[Task brief]: Start at the line in the entries below that contains "allocate radiation and", stop at the line that contains "In addition, the", and output exactly the lines in that span, both ends included.

=== Entries shown ===

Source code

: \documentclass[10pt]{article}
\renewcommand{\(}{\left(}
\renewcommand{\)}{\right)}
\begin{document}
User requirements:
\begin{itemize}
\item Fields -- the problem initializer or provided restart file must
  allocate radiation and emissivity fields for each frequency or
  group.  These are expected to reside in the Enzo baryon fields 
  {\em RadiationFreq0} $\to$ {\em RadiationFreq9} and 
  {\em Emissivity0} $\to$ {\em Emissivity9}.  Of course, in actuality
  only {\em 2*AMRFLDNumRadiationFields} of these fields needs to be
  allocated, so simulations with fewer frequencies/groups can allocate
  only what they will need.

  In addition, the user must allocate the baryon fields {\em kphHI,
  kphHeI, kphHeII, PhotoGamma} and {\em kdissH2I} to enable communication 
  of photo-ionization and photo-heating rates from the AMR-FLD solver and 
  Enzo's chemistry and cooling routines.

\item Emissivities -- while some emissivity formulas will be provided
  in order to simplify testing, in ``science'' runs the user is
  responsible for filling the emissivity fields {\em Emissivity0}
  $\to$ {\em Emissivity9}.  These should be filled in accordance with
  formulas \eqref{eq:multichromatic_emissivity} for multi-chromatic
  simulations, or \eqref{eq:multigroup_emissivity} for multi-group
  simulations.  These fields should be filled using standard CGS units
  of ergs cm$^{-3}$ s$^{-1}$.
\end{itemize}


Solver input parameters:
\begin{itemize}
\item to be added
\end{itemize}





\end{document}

===
=== Entries shown ===

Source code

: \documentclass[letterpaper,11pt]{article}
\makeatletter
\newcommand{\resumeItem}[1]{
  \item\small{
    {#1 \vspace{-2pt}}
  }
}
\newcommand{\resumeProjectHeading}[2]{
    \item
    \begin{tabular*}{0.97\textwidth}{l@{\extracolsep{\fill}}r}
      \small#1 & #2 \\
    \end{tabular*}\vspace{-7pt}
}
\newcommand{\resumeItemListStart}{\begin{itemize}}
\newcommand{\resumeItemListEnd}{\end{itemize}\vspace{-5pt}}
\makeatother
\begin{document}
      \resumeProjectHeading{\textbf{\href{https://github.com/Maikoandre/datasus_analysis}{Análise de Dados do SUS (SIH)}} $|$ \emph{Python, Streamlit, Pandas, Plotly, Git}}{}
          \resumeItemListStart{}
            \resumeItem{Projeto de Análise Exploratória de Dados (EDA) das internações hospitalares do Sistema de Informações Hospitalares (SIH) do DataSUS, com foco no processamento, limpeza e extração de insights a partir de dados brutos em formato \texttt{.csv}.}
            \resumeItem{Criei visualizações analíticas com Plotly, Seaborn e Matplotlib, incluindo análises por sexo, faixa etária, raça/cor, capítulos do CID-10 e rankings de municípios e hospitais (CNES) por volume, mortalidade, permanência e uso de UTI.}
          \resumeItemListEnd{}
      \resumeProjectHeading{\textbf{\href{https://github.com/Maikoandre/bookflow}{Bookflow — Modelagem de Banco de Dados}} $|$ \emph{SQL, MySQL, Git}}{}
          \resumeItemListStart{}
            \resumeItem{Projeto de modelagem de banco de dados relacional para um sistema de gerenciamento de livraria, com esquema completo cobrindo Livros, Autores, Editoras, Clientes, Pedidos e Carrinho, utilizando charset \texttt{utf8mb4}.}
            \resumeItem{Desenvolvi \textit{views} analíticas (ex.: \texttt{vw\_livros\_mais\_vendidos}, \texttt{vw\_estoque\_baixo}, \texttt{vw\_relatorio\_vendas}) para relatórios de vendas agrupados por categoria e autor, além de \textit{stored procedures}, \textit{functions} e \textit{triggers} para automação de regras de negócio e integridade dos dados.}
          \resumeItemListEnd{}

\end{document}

===

[Task output]:
  allocate radiation and emissivity fields for each frequency or
  group.  These are expected to reside in the Enzo baryon fields 
  {\em RadiationFreq0} $\to$ {\em RadiationFreq9} and 
  {\em Emissivity0} $\to$ {\em Emissivity9}.  Of course, in actuality
  only {\em 2*AMRFLDNumRadiationFields} of these fields needs to be
  allocated, so simulations with fewer frequencies/groups can allocate
  only what they will need.

  In addition, the user must allocate the baryon fields {\em kphHI,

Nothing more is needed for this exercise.